Richard Osborne’s article ‘Rossini’s Life’ opens the collection of articles and charts the composer’s life path through, from his formative years in Pesaro to his training in Bologna. We learn that he was an outspoken Republican, and was briefly imprisoned by the Austrians in 1799. His operatic successes came in Venice and Milan, Naples and Rome before turning to Paris where he wrote his final opera William Tell in 1829. By then he had composed thirty-nine operas over nineteen years. Osborne goes on to cover Rossini’s long ‘retirement’, living for periods in Bologna, Florence and Paris, often in ill-health, yet turning, occasionally, to composition eg. Stabat mater, the piano pieces and songs that he dubbed, ‘Sins of Old Age’, and the Petite messe solenelle. Rossini, retiring and jealousy of his privacy, is not the easiest subject for a biographer, he hid behind wit and frivolity so that much of his life remains hidden. Osborne sketches well, the man, his romances, his attitudes and ailments but one or two more less serious anecdotes might not have gone amiss. We know for instance that he disliked writing overtures but had to bow to theatre directors’ and producers’ orders. [He was locked in a room with only a bowl of macaroni to compose the overture to Otello, and he was locked in a dusty attic in the roof of La Scala until he had written the Overture to The Thieving Magpie.]

Benjamin Walton concentrates on Rossini’s career in France and we note that the Parisians took him so much to heart that the composer was laid to rest in Père-Lachaise, Paris’s grandest cemetery, but later his remains were disinterred and removed to Italy, to Santa Croce in Florence, a temple to the glories of the young Italian nation, modelled on London’s Westminster Abbey.
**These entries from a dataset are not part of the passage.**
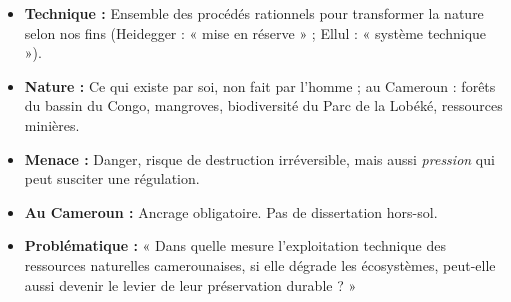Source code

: \documentclass[11pt]{article}
\begin{document}
\begin{definition}
\begin{itemize}
\item \textbf{Technique :} Ensemble des procédés rationnels pour transformer la nature selon nos fins (Heidegger : « mise en réserve » ; Ellul : « système technique »).
\item \textbf{Nature :} Ce qui existe par soi, non fait par l'homme ; au Cameroun : forêts du bassin du Congo, mangroves, biodiversité du Parc de la Lobéké, ressources minières.
\item \textbf{Menace :} Danger, risque de destruction irréversible, mais aussi \emph{pression} qui peut susciter une régulation.
\item \textbf{Au Cameroun :} Ancrage obligatoire. Pas de dissertation hors-sol.
\item \textbf{Problématique :} « Dans quelle mesure l'exploitation technique des ressources naturelles camerounaises, si elle dégrade les écosystèmes, peut-elle aussi devenir le levier de leur préservation durable ? »
\end{itemize}
\end{definition}
\end{document}
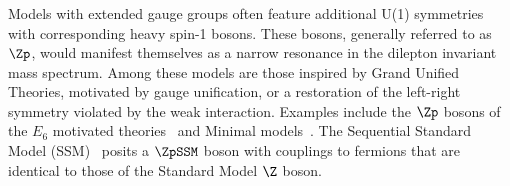 \subsubsection{}
\label{subsubsec:hr_lep}




Models with extended gauge groups often feature additional U(1) symmetries with corresponding heavy spin-1 bosons. These bosons, generally referred to as $\Zp$, would manifest themselves as a narrow resonance in the dilepton invariant mass spectrum. Among these models are those inspired by Grand Unified Theories, motivated by gauge unification, or a restoration of the left-right symmetry violated by the weak interaction. Examples include the $\Zp$ bosons of the $E_{6}$ motivated theories~\cite{London:1986jz,Joglekar:2016yap,Langacker:2008yv} and Minimal models~\cite{Salvioni:2009mt}. The Sequential Standard Model (SSM)~\cite{Langacker:2008yv} posits a $\ZpSSM$ boson with couplings to fermions that are identical to those of the Standard Model $\Z$ boson.

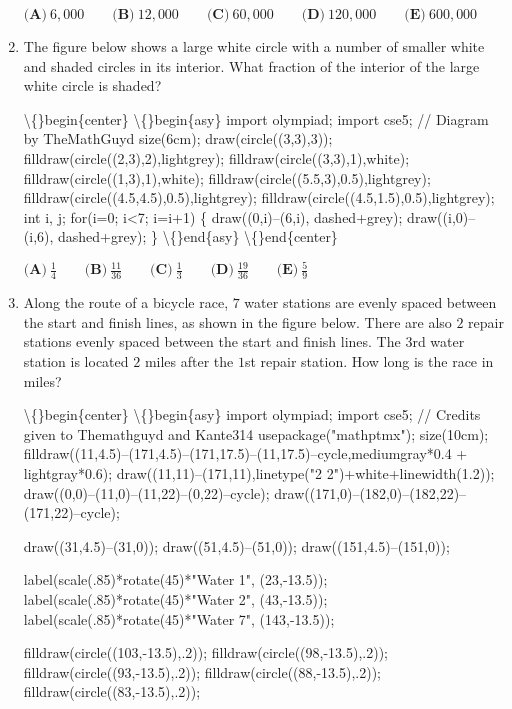 \documentclass{article}
\begin{document}
\begin{enumerate}[label=\arabic*., itemsep=0.5em]
\(\textbf{(A)}\ 6{,}000 \qquad \textbf{(B)}\ 12{,}000 \qquad \textbf{(C)}\ 60{,}000 \qquad \textbf{(D)}\ 120{,}000 \qquad \textbf{(E)}\ 600{,}000\)\par \vspace{0.5em}\item The figure below shows a large white circle with a number of smaller white and shaded circles in its
interior. What fraction of the interior of the large white circle is shaded?


\textbackslash\{\}begin\{center\}
\textbackslash\{\}begin\{asy\}
import olympiad;
import cse5;
// Diagram by TheMathGuyd
size(6cm);
draw(circle((3,3),3));
filldraw(circle((2,3),2),lightgrey);
filldraw(circle((3,3),1),white);
filldraw(circle((1,3),1),white);
filldraw(circle((5.5,3),0.5),lightgrey);
filldraw(circle((4.5,4.5),0.5),lightgrey);
filldraw(circle((4.5,1.5),0.5),lightgrey);
int i, j;
for(i=0; i<7; i=i+1)
\{
draw((0,i)--(6,i), dashed+grey);
draw((i,0)--(i,6), dashed+grey);
\}
\textbackslash\{\}end\{asy\}
\textbackslash\{\}end\{center\}


\(\textbf{(A)}\ \frac{1}{4} \qquad \textbf{(B)}\ \frac{11}{36} \qquad \textbf{(C)}\ \frac{1}{3} \qquad \textbf{(D)}\ \frac{19}{36} \qquad \textbf{(E)}\ \frac{5}{9}\)\par \vspace{0.5em}\item Along the route of a bicycle race, \(7\) water stations are evenly spaced between the start and finish lines,
as shown in the figure below. There are also \(2\) repair stations evenly spaced between the start and
finish lines. The \(3\)rd water station is located \(2\) miles after the \(1\)st repair station. How long is the race
in miles?

\textbackslash\{\}begin\{center\}
\textbackslash\{\}begin\{asy\}
import olympiad;
import cse5;
// Credits given to Themathguyd and Kante314
usepackage("mathptmx");
size(10cm);
filldraw((11,4.5)--(171,4.5)--(171,17.5)--(11,17.5)--cycle,mediumgray*0.4 + lightgray*0.6);
draw((11,11)--(171,11),linetype("2 2")+white+linewidth(1.2));
draw((0,0)--(11,0)--(11,22)--(0,22)--cycle);
draw((171,0)--(182,0)--(182,22)--(171,22)--cycle);

draw((31,4.5)--(31,0));
draw((51,4.5)--(51,0));
draw((151,4.5)--(151,0));

label(scale(.85)*rotate(45)*"Water 1", (23,-13.5));
label(scale(.85)*rotate(45)*"Water 2", (43,-13.5));
label(scale(.85)*rotate(45)*"Water 7", (143,-13.5));

filldraw(circle((103,-13.5),.2));
filldraw(circle((98,-13.5),.2));
filldraw(circle((93,-13.5),.2));
filldraw(circle((88,-13.5),.2));
filldraw(circle((83,-13.5),.2));


\end{enumerate}
\end{document}

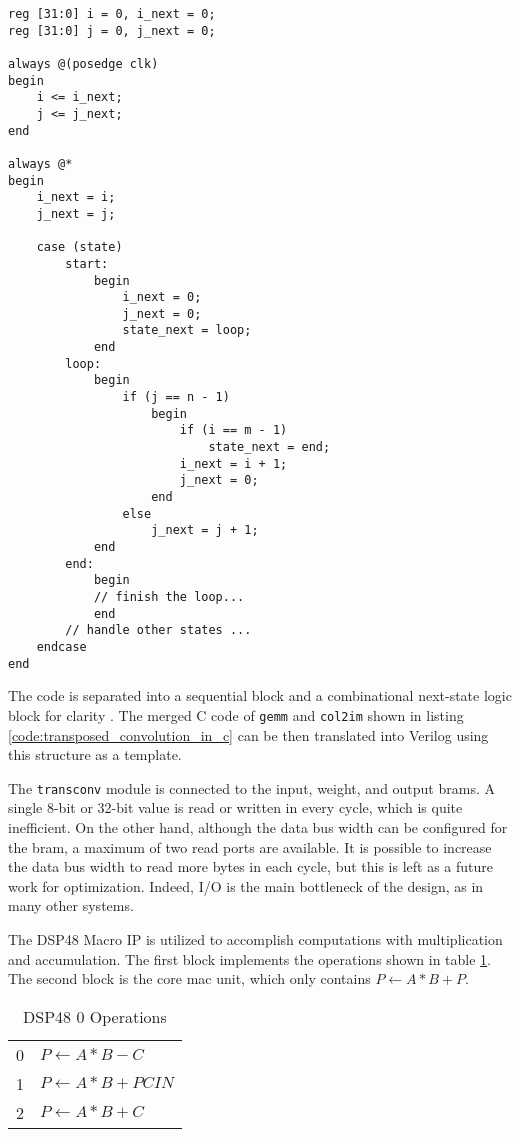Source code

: \begin{code}
\begin{verbatim}
reg [31:0] i = 0, i_next = 0;
reg [31:0] j = 0, j_next = 0;

always @(posedge clk)
begin
    i <= i_next;
    j <= j_next;
end

always @*
begin
    i_next = i;
    j_next = j;

    case (state)
        start:
            begin
                i_next = 0;
                j_next = 0;
                state_next = loop;
            end
        loop:
            begin
                if (j == n - 1)
                    begin
                        if (i == m - 1)
                            state_next = end;
                        i_next = i + 1;
                        j_next = 0;
                    end
                else
                    j_next = j + 1;
            end
        end:
            begin
            // finish the loop...
            end
        // handle other states ...
    endcase
end
\end{verbatim}
\label{code:simple_for_verilog}
\end{code}

The code is separated into a sequential block and a combinational next-state logic block for clarity
\cite{Chu-Verilog}.
The merged C code of \texttt{gemm} and \texttt{col2im} shown in listing
\ref{code:transposed_convolution_in_c} can be then translated into Verilog using this structure
as a template.

The \texttt{transconv} module is connected to the input, weight, and output \glspl{bram}. A single
8-bit or 32-bit value is read or written in every cycle, which is quite inefficient. On the other hand,
although the data bus width can be configured for the \gls{bram}, a maximum of two read ports are available.
It is possible to increase the data bus width to read more bytes in each cycle, but this is left
as a future work for optimization. Indeed, I/O is the main bottleneck of the design, as in many other systems.

The DSP48 Macro IP is utilized to accomplish computations with multiplication and accumulation. The first
block implements the operations shown in table \ref{table:dsp48_0_operations}. The second block is the core
\gls{mac} unit, which only contains $P \leftarrow A*B+P$.

\begin{table}[h]
  \centering
  \caption{DSP48 0 Operations}
  \begin{tabular}{l | l}
    0 & $P \leftarrow A*B-C$ \\
    1 & $P \leftarrow A*B+PCIN$ \\
    2 & $P \leftarrow A*B+C$
  \end{tabular}
  \label{table:dsp48_0_operations}
\end{table}

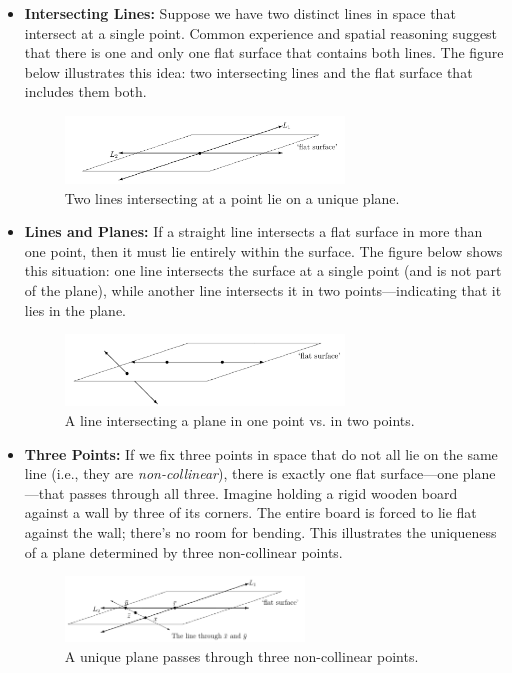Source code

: \begin{itemize}
  \item \textbf{Intersecting Lines:} Suppose we have two distinct lines in space that intersect at a single point. Common experience and spatial reasoning suggest that there is one and only one flat surface that contains both lines. The figure below illustrates this idea: two intersecting lines and the flat surface that includes them both.

    \begin{figure}[htbp]
    \centering
    \includegraphics[width=0.7\textwidth]{figures/intersecting_lines.png}
    \caption{Two lines intersecting at a point lie on a unique plane.}
    \label{fig:intersecting-lines}
\end{figure}


  \item \textbf{Lines and Planes:} If a straight line intersects a flat surface in more than one point, then it must lie entirely within the surface. The figure below shows this situation: one line intersects the surface at a single point (and is not part of the plane), while another line intersects it in two points—indicating that it lies in the plane.
    \begin{figure}[htbp]
    \centering
    \includegraphics[width=0.7\textwidth]{figures/line_intersections_plane.png}
    \caption{A line intersecting a plane in one point vs. in two points.}
    \label{fig:line-plane-intersections}
\end{figure}

  

  \item \textbf{Three Points:} If we fix three points in space that do not all lie on the same line (i.e., they are \emph{non-collinear}), there is exactly one flat surface—one plane—that passes through all three. Imagine holding a rigid wooden board against a wall by three of its corners. The entire board is forced to lie flat against the wall; there's no room for bending. This illustrates the uniqueness of a plane determined by three non-collinear points.
        \begin{figure}[htbp]
    \centering
    \includegraphics[width=0.6\textwidth]{figures/three_points_plane.png}
    \caption{A unique plane passes through three non-collinear points.}
    \label{fig:three-points-plane}
\end{figure}


\end{itemize}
Charles Brauner concentrates on the Rossini revival listing the ever-increasing performances from 1949 to 1990 (By 1989, for instance, Semiramide had had 48 performances and La gazza ladra 21. Brauner comments: "The post-war Rossini Renaissance was slow; at first led, it would seem, not by singers or audiences but by a few dedicated conductors, Vittorio Gui for opera buffa and then Tullio Serafin and Gabriele Santini …" Brauner also details the growing appreciation and re-assessment by critics and commentators and the contribution of talented singers: Renata Tebaldi, Teresa Stich-Randall, Eileen Farrell, Janet Baker, Joan Sutherland and most importantly, according to Brauner, Marilyn Horne.

Part II of this compendium is devoted to ‘Words and Music’. First there is Paolo Fabbri’s detailed examination of the work of Rossini’s army of librettists (often working stably in a specific city), their specialisations, strengths, weaknesses and how Rossini worked with and related to them, and how the libretti were moulded to the capabilities of the singers and the exigencies of the opera plots (by type: Farse, Opera buffe, Opera serie and Opera semiserie, plus, in a special section, French operas). Philip Gossett contributes an article on Rossini’s composition methods, quoting an anecdote – "... implicitly emphasising his sloth, Rossini was said to have composed in bed." – hardly likely considering the composer’s vast and speedy operatic output! The article covers Rossini’s preliminary sketches, skeleton scores and self-borrowings and use of collaborators. Also in this section is Marco Beghelli’s assessment of ‘The dramaturgy of the operas’, Damien Colas on Rossini’s ‘Melody and ornamentation’ and Richard Osborne’s coverage of the ‘Off the stage works’ from Rossini’s student works and cantatas, through the Messa di Gloria (1820), and Stabat mater, to the songs including the twelve comprising Soirées musicales (1835) and Péchés de vieillesse (Sins of Old Age) and, finally, Petite messe solenelle.

A section headed Representative operas comprises in depth analyses of stories, (and, as relevant, their political implications) and their derivations, libretti vocal types and styles utilised, and musical dramaturgy etc. of: Tancredi and Semiramide by Heather Hadlock, Il Barbiere di Siviglia by Janet Johnson, and Guillaume Tell by Cormac Newark

A final section has Leonella Grasso Caprioli writing on ‘Singing Rossini’ that gives an insight into the composer’s relationships with, and his expectations of his singers and his predilection for ‘cantare che nell’anima si sente’ (singing that you can feel in your soul). The article includes an annotated list of contemporary Rossinian singer-teachers. Mercedes Viale Ferrero contributes ‘Staging Rossini’ that covers staging conventions and practices in Italy in Rossini’s day: set designs and costumes (great efforts were made to ensure accuracy extending even to sending to England for accurate costume patterns for Elisabetta regina d’Inghilterra, illustrated) The article also includes nine other illustrations of opera sets and costumes including those for Tancredi, Semiramide and sumptuously detailed sets for William Tell and Le Siège de Corinthe. Pen portraits of Rossini’s leading set designers are also included.

Patricia B. Brauner concludes with an article on the challenges of ‘Editing Rossini’. A list of works and a bibliography round off the book.

An intensive, yet readable study revealing many facets of Rossini’s art.